Un señor iba caminando por la calle cuando, de pronto, una anciana se le acercó y comenzó a hablarle sin parar. Poco entendía el hombre, pero la señora le dijo que él tenía orejas grandes y que despropósito sería no escuchar a la gente con semejante aparato auditivo. Lo cierto es que nuestro amigo quedó pasmado, sólo atinó a deshacerse de ella lo más rápido posible. Al llegar a su casa, frente al espejo notó que sus órganos auditivos habían crecido con respecto al día anterior.
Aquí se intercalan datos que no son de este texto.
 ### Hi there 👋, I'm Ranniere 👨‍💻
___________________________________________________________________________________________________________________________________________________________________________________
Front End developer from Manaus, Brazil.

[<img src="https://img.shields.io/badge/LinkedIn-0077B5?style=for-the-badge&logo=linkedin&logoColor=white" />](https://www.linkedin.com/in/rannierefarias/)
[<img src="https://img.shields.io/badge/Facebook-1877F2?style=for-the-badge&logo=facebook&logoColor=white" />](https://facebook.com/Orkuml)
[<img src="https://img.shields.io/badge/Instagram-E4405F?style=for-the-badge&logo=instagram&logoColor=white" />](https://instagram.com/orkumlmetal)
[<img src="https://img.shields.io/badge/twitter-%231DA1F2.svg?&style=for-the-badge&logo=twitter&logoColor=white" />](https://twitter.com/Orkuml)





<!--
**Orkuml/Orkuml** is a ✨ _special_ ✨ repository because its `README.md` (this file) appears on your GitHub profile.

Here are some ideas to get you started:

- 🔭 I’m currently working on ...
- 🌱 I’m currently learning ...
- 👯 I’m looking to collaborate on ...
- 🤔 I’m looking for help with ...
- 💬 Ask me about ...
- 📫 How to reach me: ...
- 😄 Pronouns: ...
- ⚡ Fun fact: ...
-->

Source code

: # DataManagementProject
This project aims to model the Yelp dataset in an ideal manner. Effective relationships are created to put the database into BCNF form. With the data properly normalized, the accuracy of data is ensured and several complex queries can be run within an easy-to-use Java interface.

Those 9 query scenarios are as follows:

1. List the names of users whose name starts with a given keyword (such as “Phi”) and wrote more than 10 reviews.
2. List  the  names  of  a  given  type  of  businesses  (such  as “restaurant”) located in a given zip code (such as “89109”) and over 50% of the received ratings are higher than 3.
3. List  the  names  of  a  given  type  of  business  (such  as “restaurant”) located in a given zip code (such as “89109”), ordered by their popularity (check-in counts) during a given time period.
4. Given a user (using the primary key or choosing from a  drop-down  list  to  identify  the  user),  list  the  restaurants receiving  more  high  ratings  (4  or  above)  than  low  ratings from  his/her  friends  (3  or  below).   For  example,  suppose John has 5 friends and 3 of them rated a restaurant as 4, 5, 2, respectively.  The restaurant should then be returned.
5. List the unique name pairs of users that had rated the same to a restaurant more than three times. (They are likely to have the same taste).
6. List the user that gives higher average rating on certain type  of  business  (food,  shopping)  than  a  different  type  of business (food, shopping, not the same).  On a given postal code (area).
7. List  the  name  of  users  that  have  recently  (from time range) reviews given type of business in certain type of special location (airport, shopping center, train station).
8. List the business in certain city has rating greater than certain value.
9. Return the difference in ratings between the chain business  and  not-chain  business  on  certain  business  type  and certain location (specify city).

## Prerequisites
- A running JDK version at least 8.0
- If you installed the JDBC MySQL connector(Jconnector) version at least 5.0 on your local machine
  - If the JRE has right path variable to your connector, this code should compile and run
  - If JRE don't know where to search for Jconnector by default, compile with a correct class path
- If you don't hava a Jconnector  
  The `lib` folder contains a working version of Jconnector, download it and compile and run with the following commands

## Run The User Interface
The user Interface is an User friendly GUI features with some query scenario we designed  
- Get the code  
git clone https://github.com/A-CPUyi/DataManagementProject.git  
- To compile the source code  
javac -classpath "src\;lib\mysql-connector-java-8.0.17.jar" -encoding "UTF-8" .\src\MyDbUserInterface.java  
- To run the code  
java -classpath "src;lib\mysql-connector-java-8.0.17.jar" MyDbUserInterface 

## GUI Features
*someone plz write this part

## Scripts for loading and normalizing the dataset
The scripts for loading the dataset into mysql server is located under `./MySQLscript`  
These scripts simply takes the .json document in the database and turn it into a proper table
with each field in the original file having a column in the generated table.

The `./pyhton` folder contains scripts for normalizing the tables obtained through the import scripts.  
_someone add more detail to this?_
La mañana siguiente, otra vez en la calle, una horda se aproximó a él, todos hablaban sin parar. El hombre corrió desesperado mientras era seguido por aquellos deseosos de desembuchar sus historias. En la huida, preguntaba a los gritos por qué le contaban eso a él, a lo que se le respondía siempre lo mismo: sus orejas invitan a hablar.
Fue inquietante cuando se tocó y las sintió exageradamente enormes, lo que lo llevó a deducir que cuanto más le hablaban, más crecían. Se detuvo frente a la gran masa hablante y los encaró.

- Que mis orejas sean gigantes no les da derecho a no respetar mi voluntad, y ¡yo no quiero oírlos más!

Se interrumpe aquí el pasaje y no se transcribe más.